2. Tensor Cores do the heavy AI matrix work

CUDA cores are generalists, while Tensor Cores are specialists built for deep learning. Introduced with Volta in 2017, Tensor Cores accelerate matrix operations used in training and inference, especially with FP16, BF16, INT8, and TF32 formats.

In practice, that means Tensor Cores often drive the biggest gains in modern AI training. Thunder Compute notes that Tensor Cores can make neural-network training up to 20 times faster than CUDA cores alone, because they process matrix blocks in a single clock cycle.

CUDA cores: preprocessing, activations, non-matrix math Tensor Cores: matrix multiplies in attention and convolutions

3. More CUDA cores do not always mean faster training

A higher core count can help, but it is not a reliable shortcut to better performance. Memory bandwidth, cache behavior, clock speed, architecture, and memory capacity can outweigh raw CUDA core totals in real workloads.

The RTX 4080 is a good example: it has 9,728 CUDA cores, fewer than the RTX 3090’s 10,496, yet it often performs better because of newer architecture and a stronger memory subsystem. For AI specifically, Tensor Core count and available VRAM often matter more than the CUDA core number on the box.

• Check memory bandwidth before comparing core counts
• Check VRAM size if your dataset or model is large
• Check architecture generation, not just spec-sheet totals

4. CUDA performance depends on how the chip moves data

CUDA cores live inside Streaming Multiprocessors, or SMs, and the GPU scheduler keeps threads moving in warps.
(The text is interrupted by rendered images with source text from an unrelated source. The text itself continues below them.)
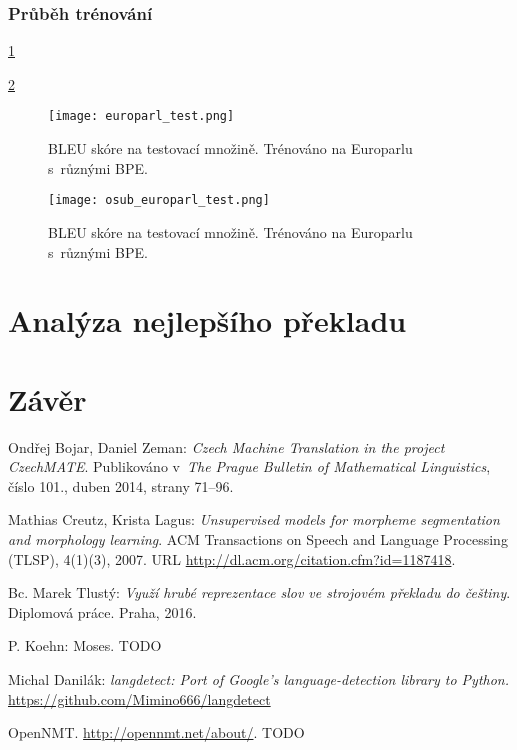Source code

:\documentclass[a4]{article}
\begin{document}


\subsubsection{Průběh trénování}

\ref{fig:europarl}

\ref{fig:osub}

\begin{figure}[h]
\centering
  \texttt{[image: europarl\_test.png]}
    \caption{BLEU skóre na testovací množině. Trénováno na Europarlu
	s~různými BPE.}
  \label{fig:europarl}
\end{figure}


\begin{figure}[h]
\centering
  \texttt{[image: osub\_europarl\_test.png]}
    \caption{BLEU skóre na testovací množině. Trénováno na Europarlu
	s~různými BPE.}
  \label{fig:osub}
\end{figure}



\section{Analýza nejlepšího překladu}

\section{Závěr}


\begin{thebibliography}{99}



 Ondřej Bojar, Daniel Zeman: {\sl Czech Machine Translation in the project
 CzechMATE}. Publikováno v~{\sl The Prague Bulletin of Mathematical
 Linguistics}, číslo 101., duben 2014, strany 71–96.

	Mathias Creutz, Krista Lagus: {\sl Unsupervised models for morpheme
	segmentation and
	morphology learning}. ACM Transactions on Speech and Language Processing
	(TLSP), 4(1)(3),
	2007. URL \url{http://dl.acm.org/citation.cfm?id=1187418}.

 Bc. Marek Tlustý: {\sl  Využí hrubé reprezentace slov ve strojovém
překladu do češtiny}. Diplomová práce. Praha, 2016.

 P. Koehn: Moses. TODO 



 Michal Danilák: {\sl langdetect: Port of Google's language-detection library to
 Python.}
 \url{https://github.com/Mimino666/langdetect}

 OpenNMT. \url{http://opennmt.net/about/}. TODO





\end{thebibliography}
\end{document}

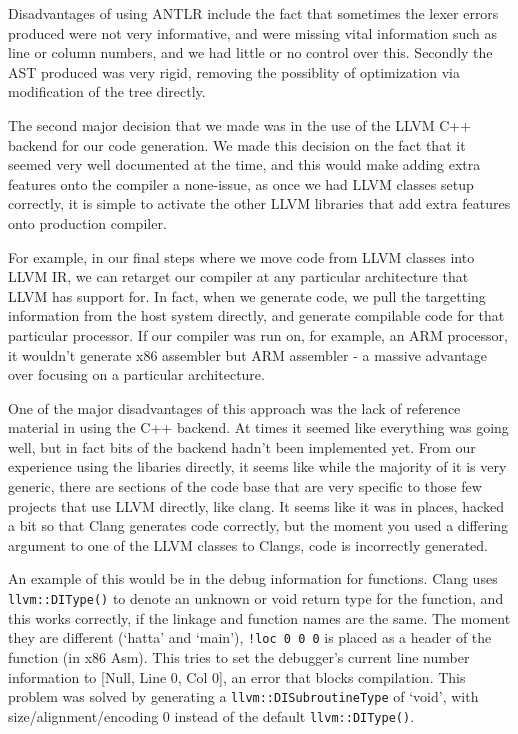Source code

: \documentclass[a4wide, 11pt]{article}
\begin{document}
Disadvantages of using ANTLR include the fact that sometimes the lexer errors produced were not very informative, and were missing vital information such as line or column numbers, and we had little or no control over this. Secondly the AST produced was very rigid, removing the possiblity of optimization via modification of the tree directly.

The second major decision that we made was in the use of the LLVM C++ backend for our code generation. We made this decision on the fact that it seemed very well documented at the time, and this would make adding extra features onto the compiler a none-issue, as once we had LLVM classes setup correctly, it is simple to activate the other LLVM libraries that add extra features onto production compiler. 

For example, in our final steps where we move code from LLVM classes into LLVM IR, we can retarget our compiler at any particular architecture that LLVM has support for. In fact, when we generate code, we pull the targetting information from the host system directly, and generate compilable code for that particular processor. If our compiler was run on, for example, an ARM processor, it wouldn't generate x86 assembler but ARM assembler - a massive advantage over focusing on a particular architecture.

One of the major disadvantages of this approach was the lack of reference material in using the C++ backend. At times it seemed like everything was going well, but in fact bits of the backend hadn't been implemented yet. From our experience using the libaries directly, it seems like while the majority of it is very generic, there are sections of the code base that are very specific to those few projects that use LLVM directly, like clang. It seems like it was in places, hacked a bit so that Clang generates code correctly, but the moment you used a differing argument to one of the LLVM classes to Clangs, code is incorrectly generated.

An example of this would be in the debug information for functions. Clang uses \texttt{llvm::DIType()} to denote an unknown or void return type for the function, and this works correctly, if the linkage and function names are the same. The moment they are different (`hatta' and `main'), \texttt{!loc 0 0 0} is placed as a header of the function (in x86 Asm). This tries to set the debugger's current line number information to [Null, Line 0, Col 0], an error that blocks compilation. This problem was solved by generating a \texttt{llvm::DISubroutineType} of `void', with size/alignment/encoding 0 instead of the default \texttt{llvm::DIType()}. 
\end{document}
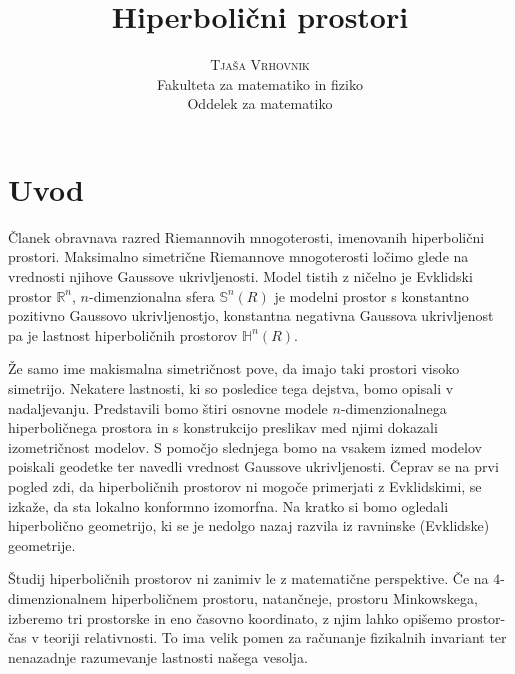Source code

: \documentclass[a4paper]{article}
\begin{document}
\title{\Huge\textbf{Hiperbolični prostori}} 
\author{\large\textsc{Tjaša Vrhovnik}\\
	Fakulteta za matematiko in fiziko\\
	Oddelek za matematiko}

\thispagestyle{empty}

\maketitle

\newpage

\tableofcontents

\newpage

\section{Uvod}

Članek obravnava razred Riemannovih mnogoterosti, imenovanih hiperbolični prostori. Maksimalno simetrične Riemannove mnogoterosti ločimo glede na vrednosti njihove Gaussove ukrivljenosti. Model tistih z ničelno je Evklidski prostor $\mathbb{R}^{n}$, $n$-dimenzionalna sfera $\mathbb{S}^{n}(R)$ je modelni prostor s konstantno pozitivno Gaussovo ukrivljenostjo, konstantna negativna Gaussova ukrivljenost pa je lastnost hiperboličnih prostorov $\mathbb{H}^{n}(R)$.

Že samo ime makismalna simetričnost pove, da imajo taki prostori visoko simetrijo. Nekatere lastnosti, ki so posledice tega dejstva, bomo opisali v nadaljevanju. Predstavili bomo štiri osnovne modele $n$-dimenzionalnega hiperboličnega prostora in s konstrukcijo preslikav med njimi dokazali izometričnost modelov. S pomočjo slednjega bomo na vsakem izmed modelov poiskali geodetke ter navedli vrednost Gaussove ukrivljenosti. Čeprav se na prvi pogled zdi, da hiperboličnih prostorov ni mogoče primerjati z Evklidskimi, se izkaže, da sta lokalno konformno izomorfna. Na kratko si bomo ogledali hiperbolično geometrijo, ki se je nedolgo nazaj razvila iz ravninske (Evklidske) geometrije. 

Študij hiperboličnih prostorov ni zanimiv le z matematične perspektive. Če na $4$-dimenzionalnem hiperboličnem prostoru, natančneje, prostoru Minkowskega, izberemo tri prostorske in eno časovno koordinato, z njim lahko opišemo prostor-čas v teoriji relativnosti. To ima velik pomen za računanje fizikalnih invariant ter nenazadnje razumevanje lastnosti našega vesolja. 
\end{document}
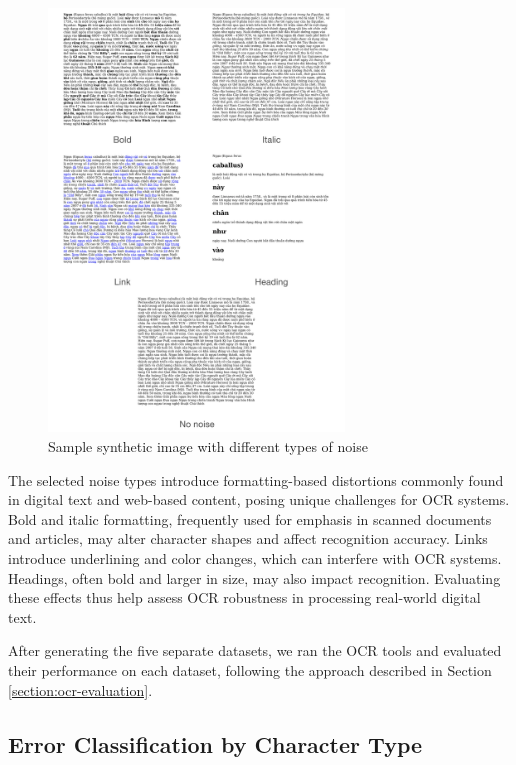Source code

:\documentclass[12pt,oneside]{memoir}
\begin{document}
\begin{figure}[ht]
    \centering
    \includegraphics[width=0.7\textwidth]{images/noises.png}
    \caption{Sample synthetic image with different types of noise}
    \label{figure:noises}
\end{figure}

The selected noise types introduce formatting-based distortions commonly found in digital text and web-based content, posing unique challenges for OCR systems.
Bold and italic formatting, frequently used for emphasis in scanned documents and articles, may alter character shapes and affect recognition accuracy.
Links introduce underlining and color changes, which can interfere with OCR systems.
Headings, often bold and larger in size, may also impact recognition.
Evaluating these effects thus help assess OCR robustness in processing real-world digital text.

After generating the five separate datasets, we ran the OCR tools and evaluated their performance on each dataset, following the approach described in Section \ref{section:ocr-evaluation}.

\subsection{Error Classification by Character Type}
\end{document}
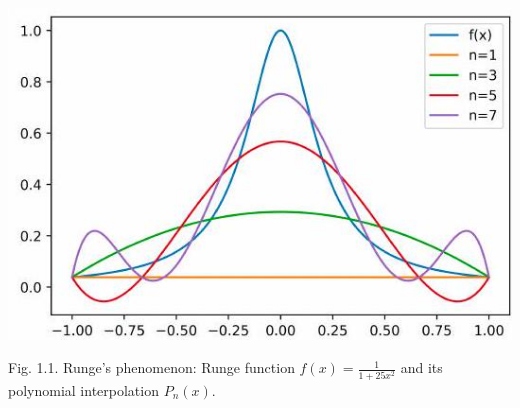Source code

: \documentclass[10pt]{article}
\begin{document}
\includegraphics[max width=\textwidth]{2022_01_05_fba364634dde0bb701e1g-6}

Fig. 1.1. Runge's phenomenon: Runge function $f(x)=\frac{1}{1+25 x^{2}}$ and its polynomial interpolation $P_{n}(x)$.
\end{document}
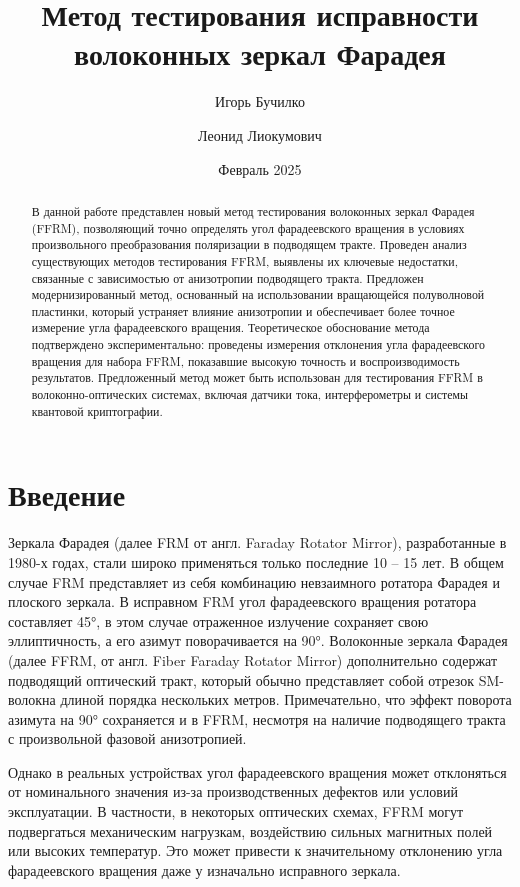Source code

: \documentclass{article}
\title{Метод тестирования исправности волоконных зеркал Фарадея}
\author[1]{Игорь Бучилко}
\author[1]{Леонид Лиокумович}
\affil[1]{Санкт-Петербургский политехнический Университет Петра Великого}
\date{Февраль 2025}
\begin{document}
	
\maketitle
\begin{abstract}
В данной работе представлен новый метод тестирования волоконных зеркал Фарадея (FFRM), позволяющий точно определять угол фарадеевского вращения в условиях произвольного преобразования поляризации в подводящем тракте.
Проведен анализ существующих методов тестирования FFRM, выявлены их ключевые недостатки, связанные с зависимостью от анизотропии подводящего тракта.
Предложен модернизированный метод, основанный на использовании вращающейся полуволновой пластинки, который устраняет влияние анизотропии и обеспечивает более точное измерение угла фарадеевского вращения.
Теоретическое обоснование метода подтверждено экспериментально: проведены измерения отклонения угла фарадеевского вращения для набора FFRM, показавшие высокую точность и воспроизводимость результатов.
Предложенный метод может быть использован для тестирования FFRM в волоконно-оптических системах, включая датчики тока, интерферометры и системы квантовой криптографии.
\end{abstract}

\section{Введение}
Зеркала Фарадея (далее FRM от англ. Faraday Rotator Mirror), разработанные в 1980-х годах,  стали широко применяться только последние 10 – 15 лет.
В общем случае FRM представляет из себя комбинацию невзаимного ротатора Фарадея и плоского зеркала\autocite{paschottaFaradayMirrors2022}.
В исправном FRM угол фарадеевского вращения ротатора составляет 45°, в этом случае отраженное излучение сохраняет свою эллиптичность, а его азимут поворачивается на 90°.
Волоконные зеркала Фарадея (далее FFRM, от англ. Fiber Faraday Rotator Mirror) дополнительно содержат подводящий оптический тракт, который обычно представляет собой отрезок SM-волокна длиной порядка нескольких метров.
Примечательно, что эффект поворота азимута на 90° сохраняется и в FFRM, несмотря на наличие подводящего тракта с произвольной фазовой анизотропией.

Однако в реальных устройствах угол фарадеевского вращения может отклоняться от номинального значения из-за производственных дефектов или условий эксплуатации.
В частности, в некоторых оптических схемах, FFRM могут подвергаться механическим нагрузкам, воздействию сильных магнитных полей или высоких температур.
Это может привести к значительному отклонению угла фарадеевского вращения даже у изначально исправного зеркала.
\end{document}
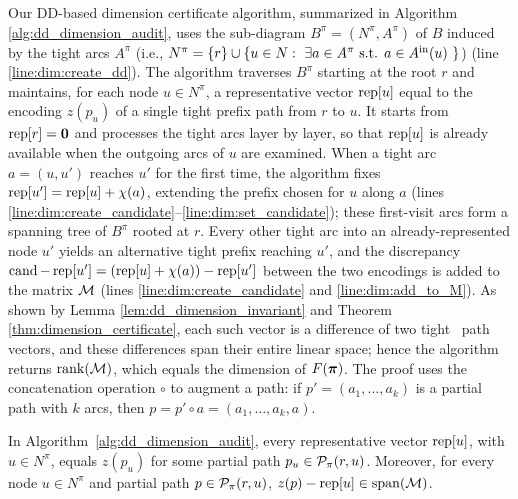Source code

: Our DD-based dimension certificate algorithm, summarized in Algorithm \ref{alg:dd_dimension_audit}, uses the sub-diagram $B^\pi= (N^\pi, A^\pi)$ of $B$ induced by the tight arcs $A^\pi$ (i.e., $N^\pi =\{r\}\cup \{ u \in N: \ \exists a \in A^\pi \text{ s.t. $a\in A^{\rm in}(u)$ } \}$) (line \ref{line:dim:create_dd}). The algorithm traverses $B^\pi$ starting at the root $r$ and maintains, for each node $u\in N^\pi$, a representative vector $\operatorname{rep}[u]$ equal to the encoding $z(p_u)$ of a single tight prefix path from $r$ to $u$. It starts from $\operatorname{rep}[r]=\mathbf{0}$ and processes the tight arcs layer by layer, so that $\operatorname{rep}[u]$ is already available when the outgoing arcs of $u$ are examined. When a tight arc $a=(u,u')$ reaches $u'$ for the first time, the algorithm fixes $\operatorname{rep}[u']=\operatorname{rep}[u]+\chi(a)$, extending the prefix chosen for $u$ along $a$ (lines \ref{line:dim:create_candidate}--\ref{line:dim:set_candidate}); these first-visit arcs form a spanning tree of $B^\pi$ rooted at $r$. Every other tight arc into an already-represented node $u'$ yields an alternative tight prefix reaching $u'$, and the discrepancy $\operatorname{cand}-\operatorname{rep}[u']=(\operatorname{rep}[u]+\chi(a))-\operatorname{rep}[u']$ between the two encodings is added to the matrix $\mathcal{M}$ (lines \ref{line:dim:create_candidate} and \ref{line:dim:add_to_M}). As shown by Lemma \ref{lem:dd_dimension_invariant} and Theorem \ref{thm:dimension_certificate}, each such vector is a difference of two tight \rt\ path vectors, and these differences span their entire linear space; hence the algorithm returns $\operatorname{rank}(\mathcal{M})$, which equals the dimension of $F(\bm{\pi})$. The proof uses the concatenation operation $\circ$ to augment a path: if $p' = (a_1,\ldots, a_k)$ is a partial path with $k$ arcs, then  $p = p' \circ a = (a_1,\ldots, a_k, a)$.


\begin{lemma}
\label{lem:dd_dimension_invariant}
In Algorithm~\ref{alg:dd_dimension_audit}, every representative vector $\operatorname{rep}[u]$, with $u \in N^\pi$, equals $z(p_u)$ for some partial path $p_u\in\mathcal{P}_\pi(r,u)$. Moreover, for every node $u \in N^\pi$ and partial path $p\in\mathcal{P}_\pi(r,u)$, $z(p)-\operatorname{rep}[u]\in\operatorname{span}(\mathcal{M})$.
\end{lemma}

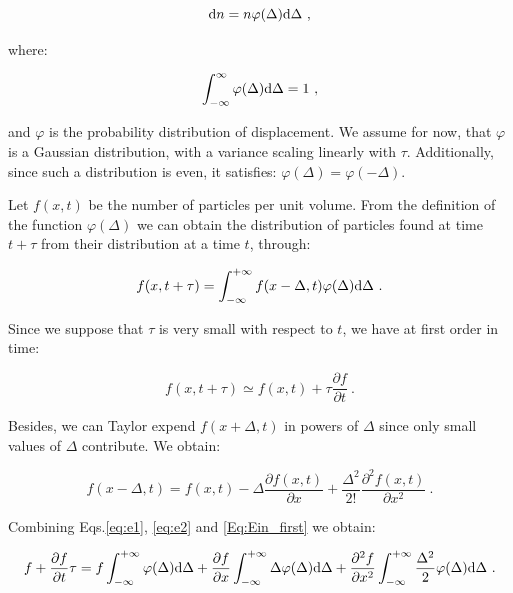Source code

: \begin{equation}
	\textnormal{d}n = n\varphi(\Delta)\textnormal{d}\Delta ~,
\end{equation}

where:

\begin{equation}
	\int_{-\infty} ^{\infty} \varphi (\Delta)\textnormal{d} \Delta = 1 ~,
	\label{Eq:ein_def_phi}
\end{equation}

and $\varphi$ is the probability distribution of displacement. We assume for now, that  $\varphi$ is a Gaussian distribution, with a variance scaling linearly with $\tau$. Additionally, since such a distribution is even, it satisfies: $\varphi (\Delta) = \varphi (-\Delta)$.

Let $f(x,t)$ be the number of particles per unit volume. From the definition of the function $\varphi(\Delta)$ we can obtain the distribution of particles found at time $ t + \tau$ from their distribution at a time $t$, through:

\begin{equation}
	f(x, t+\tau) = \int_{-\infty} ^{ +\infty} f(x-\Delta, t) \varphi (\Delta) \textnormal{d}\Delta ~.
	\label{Eq:Ein_first}
\end{equation}

Since we suppose that $\tau$ is very small with respect to  $t$, we have at first order in time:

\begin{equation}
	f(x, t+\tau) \simeq f(x,t) + \tau \frac{\partial f}{\partial t} ~.
	\label{eq:e1}
\end{equation}

Besides, we can Taylor expend $f(x+\Delta, t)$ in powers of $\Delta$ since only small values of $\Delta$ contribute. We obtain:

\begin{equation}
	f(x - \Delta, t) = f(x,t) - \Delta \frac{\partial f(x,t)}{\partial x} + \frac{\Delta ^2}{2!} \frac{\partial ^2 f(x,t)}{\partial x^2} ~.
	\label{eq:e2}
\end{equation}

Combining Eqs.\ref{eq:e1}, \ref{eq:e2} and \ref{Eq:Ein_first} we obtain:

\begin{equation}
	f + \frac{\partial f}{\partial t} \tau = f \int_{-\infty}^{+\infty} \varphi(\Delta)\textnormal{d} \Delta + \frac{\partial f}{\partial x} \int_{-\infty}^{+\infty} \Delta \varphi (\Delta)\textnormal{d} \Delta + \frac{\partial ^2 f}{\partial x^2} \int_{-\infty}^{+\infty} \frac{\Delta ^2}{2} \varphi(\Delta)\textnormal{d}\Delta ~.
	\label{Eq:ein_expended}
\end{equation}

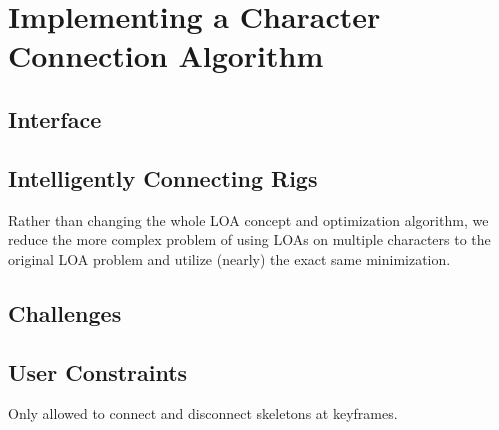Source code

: \chapter{Implementing a Character Connection Algorithm}\label{chap:implementation}


\section{Interface}


\section{Intelligently Connecting Rigs}
Rather than changing the whole LOA concept and optimization algorithm, we reduce the more complex problem of using LOAs on multiple characters to the original LOA problem and utilize (nearly) the exact same minimization.

\section{Challenges}


\section{User Constraints}
Only allowed to connect and disconnect skeletons at keyframes.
That setup only works well when data reaches the cores efficiently through registers, shared memory, and global memory.

This is why a GPU can look strong on paper and still underperform in practice. If memory access is slow or the workload is poorly organized, the cores sit idle. For AI training, the fastest card is often the one that keeps compute and memory in balance.

• SMs group CUDA cores into execution blocks
• Warps run threads in lockstep
• Memory hierarchy affects real throughput as much as core count

5. CUDA matters most when you pick the right GPU tier

CUDA runs only on NVIDIA GPUs, so your choice usually comes down to data center, workstation, or consumer hardware. A100 and H100 cards are built for large-scale training, while RTX-class cards are often better for prototyping, fine-tuning, and inference.

Cloud access makes that choice easier because you can test different configurations without buying hardware. Thunder Compute offers CUDA-powered instances starting at $0.35/hr, with A100 80GB at $0.78/hr and H100 at $1.38/hr, plus CUDA preinstalled for PyTorch, TensorFlow, and custom kernels.

• RTX A6000: good starting point for prototyping
• A100 80GB: strong for larger models and memory-heavy runs
• H100 80GB: best for serious training when budget allows

How to decide

If you care about general CUDA development, look for a balanced GPU with enough cores, enough VRAM, and decent memory bandwidth. If you care about AI training, prioritize Tensor Cores and memory capacity first, then compare CUDA core counts as a secondary detail.

For small teams and individual builders, cloud GPUs can be the simplest path. Start with a cheaper RTX-class instance, then move to A100 or H100 only when your model size, batch size, or training time justifies the jump.